======== Data for the task ========

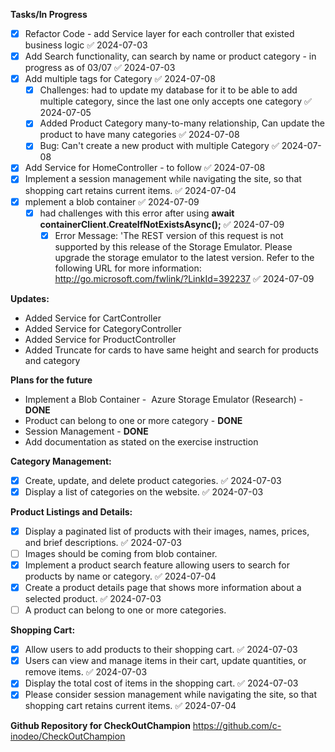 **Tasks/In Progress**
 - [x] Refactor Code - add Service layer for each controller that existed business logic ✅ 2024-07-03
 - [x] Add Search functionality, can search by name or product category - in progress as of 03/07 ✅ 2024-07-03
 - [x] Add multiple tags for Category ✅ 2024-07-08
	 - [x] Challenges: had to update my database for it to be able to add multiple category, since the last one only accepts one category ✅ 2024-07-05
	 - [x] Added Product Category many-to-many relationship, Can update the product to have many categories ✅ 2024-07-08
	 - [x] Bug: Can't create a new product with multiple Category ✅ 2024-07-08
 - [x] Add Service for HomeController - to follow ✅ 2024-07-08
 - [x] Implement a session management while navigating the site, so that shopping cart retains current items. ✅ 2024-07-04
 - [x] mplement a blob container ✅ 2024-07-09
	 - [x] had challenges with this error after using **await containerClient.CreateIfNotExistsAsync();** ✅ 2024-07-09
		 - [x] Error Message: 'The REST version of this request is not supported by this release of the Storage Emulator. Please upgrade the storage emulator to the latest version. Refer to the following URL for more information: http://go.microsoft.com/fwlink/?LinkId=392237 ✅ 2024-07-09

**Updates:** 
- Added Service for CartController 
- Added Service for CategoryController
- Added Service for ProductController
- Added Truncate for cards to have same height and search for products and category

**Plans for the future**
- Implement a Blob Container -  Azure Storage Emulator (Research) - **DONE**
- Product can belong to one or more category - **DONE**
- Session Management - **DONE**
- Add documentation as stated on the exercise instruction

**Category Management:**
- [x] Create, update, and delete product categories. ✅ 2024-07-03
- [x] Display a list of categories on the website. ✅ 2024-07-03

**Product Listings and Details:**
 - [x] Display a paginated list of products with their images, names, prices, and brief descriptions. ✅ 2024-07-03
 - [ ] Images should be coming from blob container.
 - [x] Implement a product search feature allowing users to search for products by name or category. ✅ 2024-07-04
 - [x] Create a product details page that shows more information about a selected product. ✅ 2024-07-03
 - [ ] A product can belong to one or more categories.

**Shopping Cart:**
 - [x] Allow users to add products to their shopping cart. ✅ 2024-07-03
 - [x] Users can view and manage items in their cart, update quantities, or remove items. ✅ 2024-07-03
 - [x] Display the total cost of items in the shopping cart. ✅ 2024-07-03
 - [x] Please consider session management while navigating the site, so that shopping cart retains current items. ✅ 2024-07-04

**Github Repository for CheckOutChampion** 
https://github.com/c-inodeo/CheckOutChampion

========
======== Data for the task ========

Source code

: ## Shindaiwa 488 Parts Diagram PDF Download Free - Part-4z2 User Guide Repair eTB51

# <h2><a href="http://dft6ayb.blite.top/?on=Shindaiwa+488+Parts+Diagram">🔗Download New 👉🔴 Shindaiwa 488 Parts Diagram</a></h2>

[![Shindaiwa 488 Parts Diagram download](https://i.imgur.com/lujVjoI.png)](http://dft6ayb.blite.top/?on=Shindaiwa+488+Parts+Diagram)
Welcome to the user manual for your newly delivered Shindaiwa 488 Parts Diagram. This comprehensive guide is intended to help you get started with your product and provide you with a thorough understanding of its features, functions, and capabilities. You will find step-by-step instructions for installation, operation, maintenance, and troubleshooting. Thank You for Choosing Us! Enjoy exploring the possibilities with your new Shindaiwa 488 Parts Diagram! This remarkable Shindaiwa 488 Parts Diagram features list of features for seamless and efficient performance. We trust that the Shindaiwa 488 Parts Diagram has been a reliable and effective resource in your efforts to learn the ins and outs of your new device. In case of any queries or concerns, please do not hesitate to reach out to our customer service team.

========

Exercise instructions: Within the data above, the lines from the one with "- [x] Display a list" to the one with "https://github.com/c-inodeo/CheckOutChampion" must be repeated exactly; no other line belongs in the answer.

Solved exercise:
- [x] Display a list of categories on the website. ✅ 2024-07-03

**Product Listings and Details:**
 - [x] Display a paginated list of products with their images, names, prices, and brief descriptions. ✅ 2024-07-03
 - [ ] Images should be coming from blob container.
 - [x] Implement a product search feature allowing users to search for products by name or category. ✅ 2024-07-04
 - [x] Create a product details page that shows more information about a selected product. ✅ 2024-07-03
 - [ ] A product can belong to one or more categories.

**Shopping Cart:**
 - [x] Allow users to add products to their shopping cart. ✅ 2024-07-03
 - [x] Users can view and manage items in their cart, update quantities, or remove items. ✅ 2024-07-03
 - [x] Display the total cost of items in the shopping cart. ✅ 2024-07-03
 - [x] Please consider session management while navigating the site, so that shopping cart retains current items. ✅ 2024-07-04

**Github Repository for CheckOutChampion** 
https://github.com/c-inodeo/CheckOutChampion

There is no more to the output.